2.14 Die Kammer kommt daher zum Schluss, dass der Gegenstand des Anspruchs 1 gemäß Hauptantrag die Erfordernisse der Artikel 100 c), 123(2) EPÜ erfüllt. Da gegenüber dem erteilten Anspruch 1 nur Merkmale hinzugefügt worden, sind auch die Erfordernisse des Artikels 123(3) EPÜ erfüllt.
3. Zurückverweisung an die Einspruchsabteilung
3.1 Das Patent wurde wegen unzulässiger Erweiterung des Anspruchs 1 gemäß Hauptantrag widerrufen, wohingegen die Anfangs erhobenen Einspruchsgründe der mangelnden Neuheit und erfinderischen Tätigkeit, die auch gegen das nach dem Hauptantrag geänderte Patent, aufrechterhalten wurden, nicht geprüft wurden. In einem solchen Fall und wenn keine besondere Umstände dagegensprechen, halten es die Beschwerdekammern in der Regel für angemessen (obwohl kein absoluter Anspruch darauf besteht), die Sache zurückzuverweisen, um eine Prüfung durch zwei Rechtsinstanzen zu gewähren, vgl. RdBK, Kapitel IV.E.7.6. Da sich auch keine der beiden Beschwerdegegnerinnen Einsprechenden 1 und 3 gegen die Zurückverweisung aussprechen (siehe Protokoll der mündlichen Verhandlung vor der Kammer am 7. Februar 2014) und sonst keine besonderen Umstände vorliegen oder geltend gemacht werden, hält es die Kammer daher für geboten, die Angelegenheit zur Fortsetzung des Einspruchsverfahrens, basierend auf Anspruch 1 des Hauptantrags wie eingereicht am 13. Januar 2010, an die Einspruchsabteilung gemäß Artikel 111(1) Satz 2 EPÜ zurückzuverweisen.

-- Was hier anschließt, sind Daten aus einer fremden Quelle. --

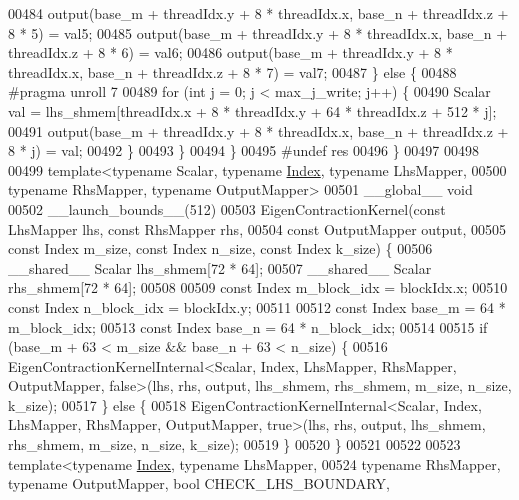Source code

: \begin{DoxyCode}
00484       output(base\_m + threadIdx.y + 8 * threadIdx.x, base\_n + threadIdx.z + 8 * 5) = val5;
00485       output(base\_m + threadIdx.y + 8 * threadIdx.x, base\_n + threadIdx.z + 8 * 6) = val6;
00486       output(base\_m + threadIdx.y + 8 * threadIdx.x, base\_n + threadIdx.z + 8 * 7) = val7;
00487     \} \textcolor{keywordflow}{else} \{
00488 \textcolor{preprocessor}{#pragma unroll 7}
00489       \textcolor{keywordflow}{for} (\textcolor{keywordtype}{int} j = 0; j < max\_j\_write; j++) \{
00490         Scalar val = lhs\_shmem[threadIdx.x + 8 * threadIdx.y + 64 * threadIdx.z + 512 * j];
00491         output(base\_m + threadIdx.y + 8 * threadIdx.x, base\_n + threadIdx.z + 8 * j) = val;
00492       \}
00493     \}
00494   \}
00495 \textcolor{preprocessor}{#undef res}
00496 \}
00497 
00498 
00499 \textcolor{keyword}{template}<\textcolor{keyword}{typename} Scalar, \textcolor{keyword}{typename} \hyperlink{namespace_eigen_a62e77e0933482dafde8fe197d9a2cfde}{Index}, \textcolor{keyword}{typename} LhsMapper,
00500          \textcolor{keyword}{typename} RhsMapper, \textcolor{keyword}{typename} OutputMapper>
00501 \_\_global\_\_ \textcolor{keywordtype}{void}
00502 \_\_launch\_bounds\_\_(512)
00503 EigenContractionKernel(const LhsMapper lhs, const RhsMapper rhs,
00504                        const OutputMapper output,
00505                        const Index m\_size, const Index n\_size, const Index k\_size) \{
00506   \_\_shared\_\_ Scalar lhs\_shmem[72 * 64];
00507   \_\_shared\_\_ Scalar rhs\_shmem[72 * 64];
00508 
00509   \textcolor{keyword}{const} Index m\_block\_idx = blockIdx.x;
00510   \textcolor{keyword}{const} Index n\_block\_idx = blockIdx.y;
00511 
00512   \textcolor{keyword}{const} Index base\_m = 64 * m\_block\_idx;
00513   \textcolor{keyword}{const} Index base\_n = 64 * n\_block\_idx;
00514 
00515   \textcolor{keywordflow}{if} (base\_m + 63 < m\_size && base\_n + 63 < n\_size) \{
00516     EigenContractionKernelInternal<Scalar, Index, LhsMapper, RhsMapper, OutputMapper, false>(lhs, rhs, 
      output, lhs\_shmem, rhs\_shmem, m\_size, n\_size, k\_size);
00517   \} \textcolor{keywordflow}{else} \{
00518     EigenContractionKernelInternal<Scalar, Index, LhsMapper, RhsMapper, OutputMapper, true>(lhs, rhs, 
      output, lhs\_shmem, rhs\_shmem, m\_size, n\_size, k\_size);
00519   \}
00520 \}
00521 
00522 
00523 \textcolor{keyword}{template}<\textcolor{keyword}{typename} \hyperlink{namespace_eigen_a62e77e0933482dafde8fe197d9a2cfde}{Index}, \textcolor{keyword}{typename} LhsMapper,
00524          \textcolor{keyword}{typename} RhsMapper, \textcolor{keyword}{typename} OutputMapper, \textcolor{keywordtype}{bool} CHECK\_LHS\_BOUNDARY,

\end{DoxyCode}
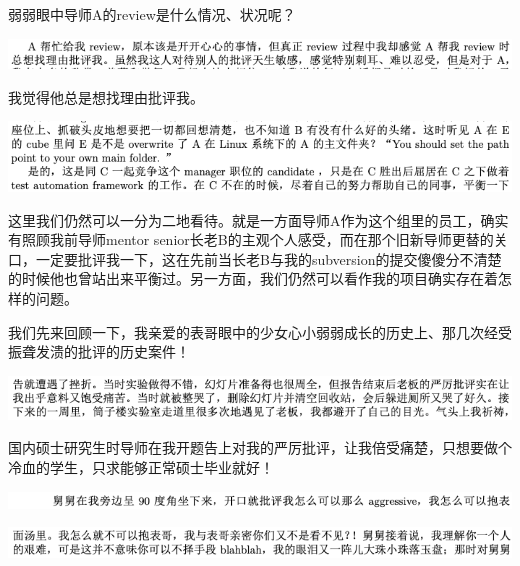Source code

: \documentclass[9pt, b5paper]{article}
\begin{document}
弱弱眼中导师A的review是什么情况、状况呢？

\begin{center}
\includegraphics[width=.9\linewidth]{./pic/backups_plans_20210511_125437.png}
\end{center}

我觉得他总是想找理由批评我。

\begin{center}
\includegraphics[width=.9\linewidth]{./pic/backups_plans_20210511_130349.png}
\end{center}

这里我们仍然可以一分为二地看待。就是一方面导师A作为这个组里的员工，确实有照顾我前导师mentor senior长老B的主观个人感受，而在那个旧新导师更替的关口，一定要批评我一下，这在先前当长老B与我的subversion的提交傻傻分不清楚的时候他也曾站出来平衡过。另一方面，我们仍然可以看作我的项目确实存在着怎样的问题。 

我们先来回顾一下，我亲爱的表哥眼中的少女心小弱弱成长的历史上、那几次经受振聋发溃的批评的历史案件！

\begin{center}
\includegraphics[width=.9\linewidth]{./pic/backups_plans_20210511_161158.png}
\end{center}

国内硕士研究生时导师在我开题告上对我的严厉批评，让我倍受痛楚，只想要做个冷血的学生，只求能够正常硕士毕业就好！

\begin{center}
\includegraphics[width=.9\linewidth]{./pic/backups_plans_20210512_100225.png}
\end{center}

\begin{center}
\includegraphics[width=.9\linewidth]{./pic/backups_plans_20210512_100246.png}
\end{center}
\end{document}
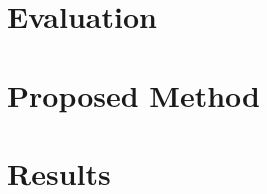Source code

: \begin{comment}
ChatGPT on article-level representations
Word Embeddings: Techniques like Word2Vec, GloVe, or FastText can convert words into numerical vectors, capturing semantic relationships between them. For an article representation, averaging or pooling these word vectors can create a simple yet effective representation.

Doc2Vec: Models like Doc2Vec extend word embeddings to whole documents, assigning each document a unique vector representation. This captures document-level semantics and context.

TF-IDF: Term Frequency-Inverse Document Frequency represents the importance of a word in a document relative to a collection of documents. It gives weight to words based on their frequency in the document and their rarity in the corpus.

BERT and Transformers: Models like BERT utilize transformer architectures to create contextualized word embeddings. By considering the context of words in a sentence, these models generate representations that capture nuanced meanings.

Graph-based Representations: Representing articles as nodes in a graph where edges signify relationships (such as co-citations or topic similarities) can offer a comprehensive representation.

Topic Modeling: Techniques like Latent Dirichlet Allocation (LDA) or Non-Negative Matrix Factorization (NMF) can help in extracting underlying topics from the articles, creating representations based on these topics' distributions.

P.S. from ChatGPT -> For very long documents, downsampling or breaking the article into manageable chunks might be necessary to fit into memory or improve model performance.
\end{comment}


\section{Evaluation}

\section{Proposed Method}

\section{Results}


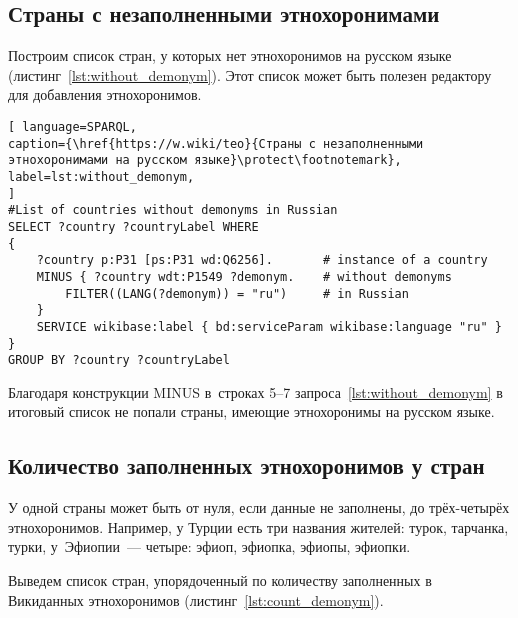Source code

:



\newpage
\subsection{Страны с незаполненными этнохоронимами}

Построим список стран, у которых нет этнохоронимов на русском языке (листинг~\ref{lst:without_demonym}). 
Этот список может быть полезен редактору для добавления этнохоронимов. 


\begin{lstlisting}[ language=SPARQL, 
caption={\href{https://w.wiki/teo}{Страны с незаполненными этнохоронимами на русском языке}\protect\footnotemark},
label=lst:without_demonym, 
]
#List of countries without demonyms in Russian
SELECT ?country ?countryLabel WHERE
{
	?country p:P31 [ps:P31 wd:Q6256].       # instance of a country
	MINUS { ?country wdt:P1549 ?demonym.    # without demonyms
        FILTER((LANG(?demonym)) = "ru")     # in Russian
	}
	SERVICE wikibase:label { bd:serviceParam wikibase:language "ru" }
}
GROUP BY ?country ?countryLabel
\end{lstlisting}

Благодаря конструкции MINUS в~строках 5--7 запроса~\ref{lst:without_demonym} 
в итоговый список не попали страны, имеющие этнохоронимы на русском языке.





\subsection{Количество заполненных этнохоронимов у стран}

У одной страны может быть от нуля, если данные не заполнены, до трёх-четырёх этнохоронимов. 
Например, у Турции есть три названия жителей: турок, тарчанка, турки, 
у~Эфиопии~--- четыре: эфиоп, эфиопка, эфиопы, эфиопки.

Выведем список стран, упорядоченный по количеству заполненных в Викиданных этнохоронимов (листинг~\ref{lst:count_demonym}).



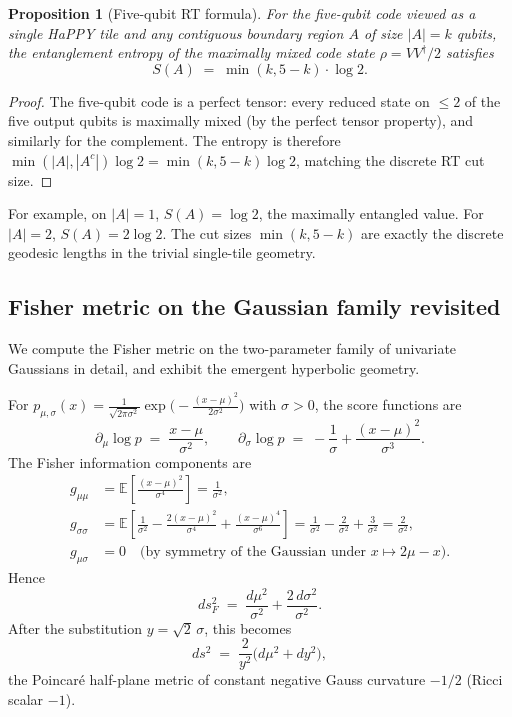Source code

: \documentclass[12pt]{article}
\newtheorem{proposition}[theorem]{Proposition}
\theoremstyle{definition}
\theoremstyle{remark}
\begin{document}
\begin{proposition}[Five-qubit RT formula]
\label{prop:5qubit-rt}
For the five-qubit code viewed as a single HaPPY tile and any contiguous boundary region $A$ of size $|A| = k$ qubits, the entanglement entropy of the maximally mixed code state $\rho = V V^\dagger / 2$ satisfies
\[
S(A) \;=\; \min(k, 5-k) \cdot \log 2.
\]
\end{proposition}

\begin{proof}
The five-qubit code is a perfect tensor: every reduced state on $\leq 2$ of the five output qubits is maximally mixed (by the perfect tensor property), and similarly for the complement. The entropy is therefore $\min(|A|, |A^c|)\log 2 = \min(k, 5-k)\log 2$, matching the discrete RT cut size.
\end{proof}

For example, on $|A| = 1$, $S(A) = \log 2$, the maximally entangled value. For $|A|=2$, $S(A) = 2\log 2$. The cut sizes $\min(k,5-k)$ are exactly the discrete geodesic lengths in the trivial single-tile geometry.

\subsection{Fisher metric on the Gaussian family revisited}

We compute the Fisher metric on the two-parameter family of univariate Gaussians in detail, and exhibit the emergent hyperbolic geometry.

For $p_{\mu,\sigma}(x) = \frac{1}{\sqrt{2\pi\sigma^2}}\exp\bigl(-\frac{(x-\mu)^2}{2\sigma^2}\bigr)$ with $\sigma > 0$, the score functions are
\[
\partial_\mu \log p \;=\; \frac{x-\mu}{\sigma^2}, \qquad \partial_\sigma \log p \;=\; -\frac{1}{\sigma} + \frac{(x-\mu)^2}{\sigma^3}.
\]
The Fisher information components are
\begin{align*}
g_{\mu\mu} &= \mathbb{E}\!\left[\frac{(x-\mu)^2}{\sigma^4}\right] = \frac{1}{\sigma^2},\\
g_{\sigma\sigma} &= \mathbb{E}\!\left[\frac{1}{\sigma^2} - \frac{2(x-\mu)^2}{\sigma^4} + \frac{(x-\mu)^4}{\sigma^6}\right] = \frac{1}{\sigma^2} - \frac{2}{\sigma^2} + \frac{3}{\sigma^2} = \frac{2}{\sigma^2},\\
g_{\mu\sigma} &= 0 \quad \text{(by symmetry of the Gaussian under $x \mapsto 2\mu - x$).}
\end{align*}
Hence
\[
ds^2_F \;=\; \frac{d\mu^2}{\sigma^2} + \frac{2\, d\sigma^2}{\sigma^2}.
\]
After the substitution $y = \sqrt{2}\,\sigma$, this becomes
\[
ds^2 \;=\; \frac{2}{y^2}\bigl(d\mu^2 + dy^2\bigr),
\]
the Poincar\'e half-plane metric of constant negative Gauss curvature $-1/2$ (Ricci scalar $-1$).
\end{document}
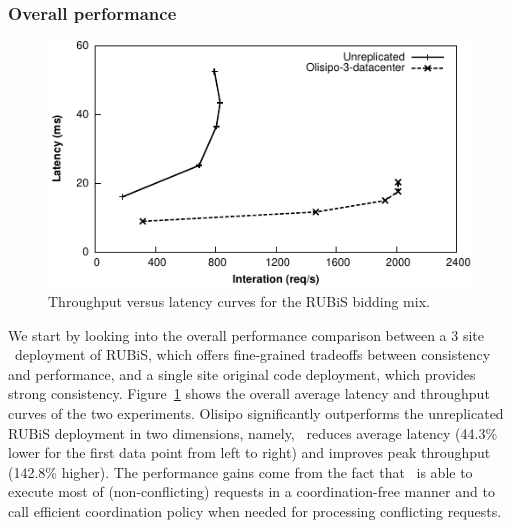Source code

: \subsubsection{Overall performance}
\begin{figure}[t!]
  \centering
\includegraphics[width=0.85\columnwidth]{figures/eval/throughput_unreplicated_vs_por.pdf}
  \caption{Throughput versus latency curves for the RUBiS bidding mix.}
 \label{fig:por:thptunreplicatevspor}
\end{figure}

We start by looking into the overall performance comparison between a 3 site \coordtool\ deployment of
RUBiS, which offers fine-grained tradeoffs between consistency and performance, and a single site original code deployment,
which provides strong consistency. Figure~\ref{fig:por:thptunreplicatevspor} shows the overall average latency and throughput curves of the
two experiments. Olisipo significantly outperforms the unreplicated RUBiS deployment in two dimensions,
namely, \coordtool\ reduces average latency (44.3\% lower for the first data point from left to right) and improves peak throughput (142.8\% higher).
The performance gains come from the fact that \coordtool\ is able to execute most of (non-conflicting) requests 
in a coordination-free manner and to call efficient coordination policy when needed for processing conflicting requests.

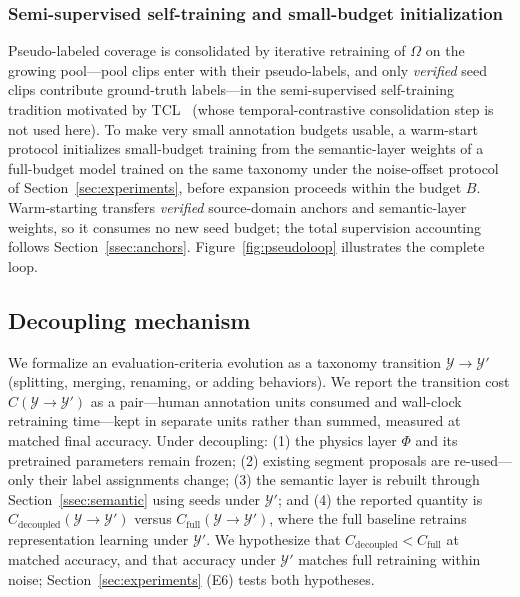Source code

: \subsubsection{Semi-supervised self-training and small-budget initialization}\label{ssec:selftrain}

Pseudo-labeled coverage is consolidated by iterative retraining of $\Omega$ on the growing pool---pool clips enter with their pseudo-labels, and only \emph{verified} seed clips contribute ground-truth labels---in the semi-supervised self-training tradition motivated by TCL~\citep{singh2021tcl} (whose temporal-contrastive consolidation step is not used here). To make very small annotation budgets usable, a warm-start protocol initializes small-budget training from the semantic-layer weights of a full-budget model trained on the same taxonomy under the noise-offset protocol of Section~\ref{sec:experiments}, before expansion proceeds within the budget $B$. Warm-starting transfers \emph{verified} source-domain anchors and semantic-layer weights, so it consumes no new seed budget; the total supervision accounting follows Section~\ref{ssec:anchors}. Figure~\ref{fig:pseudoloop} illustrates the complete loop.

\subsection{Decoupling mechanism}\label{ssec:decoupling}

We formalize an evaluation-criteria evolution as a taxonomy transition $\mathcal{Y} \to \mathcal{Y}'$ (splitting, merging, renaming, or adding behaviors). We report the transition cost $C(\mathcal{Y} \to \mathcal{Y}')$ as a pair---human annotation units consumed and wall-clock retraining time---kept in separate units rather than summed, measured at matched final accuracy. Under decoupling: (1) the physics layer $\Phi$ and its pretrained parameters remain frozen; (2) existing segment proposals are re-used---only their label assignments change; (3) the semantic layer is rebuilt through Section~\ref{ssec:semantic} using seeds under $\mathcal{Y}'$; and (4) the reported quantity is $C_{\mathrm{decoupled}}(\mathcal{Y} \to \mathcal{Y}')$ versus $C_{\mathrm{full}}(\mathcal{Y} \to \mathcal{Y}')$, where the full baseline retrains representation learning under $\mathcal{Y}'$. We hypothesize that $C_{\mathrm{decoupled}} < C_{\mathrm{full}}$ at matched accuracy, and that accuracy under $\mathcal{Y}'$ matches full retraining within noise; Section~\ref{sec:experiments} (E6) tests both hypotheses.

3.2 Da der Gegenstand des Anspruchs 1 gemäß Hauptantrag mit Ausnahme der noch offenen Fragen zur Patentfähigkeit die Erfordernisse des EPÜ erfüllt, erübrigt sich für die Kammer eine Überprüfung der Hilfsanträge I bis IX.
Aus diesen Gründen wird entschieden:
1. Die angefochtene Entscheidung wird aufgehoben.
2. Die Angelegenheit wird an die erste Instanz zur weiteren Entscheidung zurückverwiesen.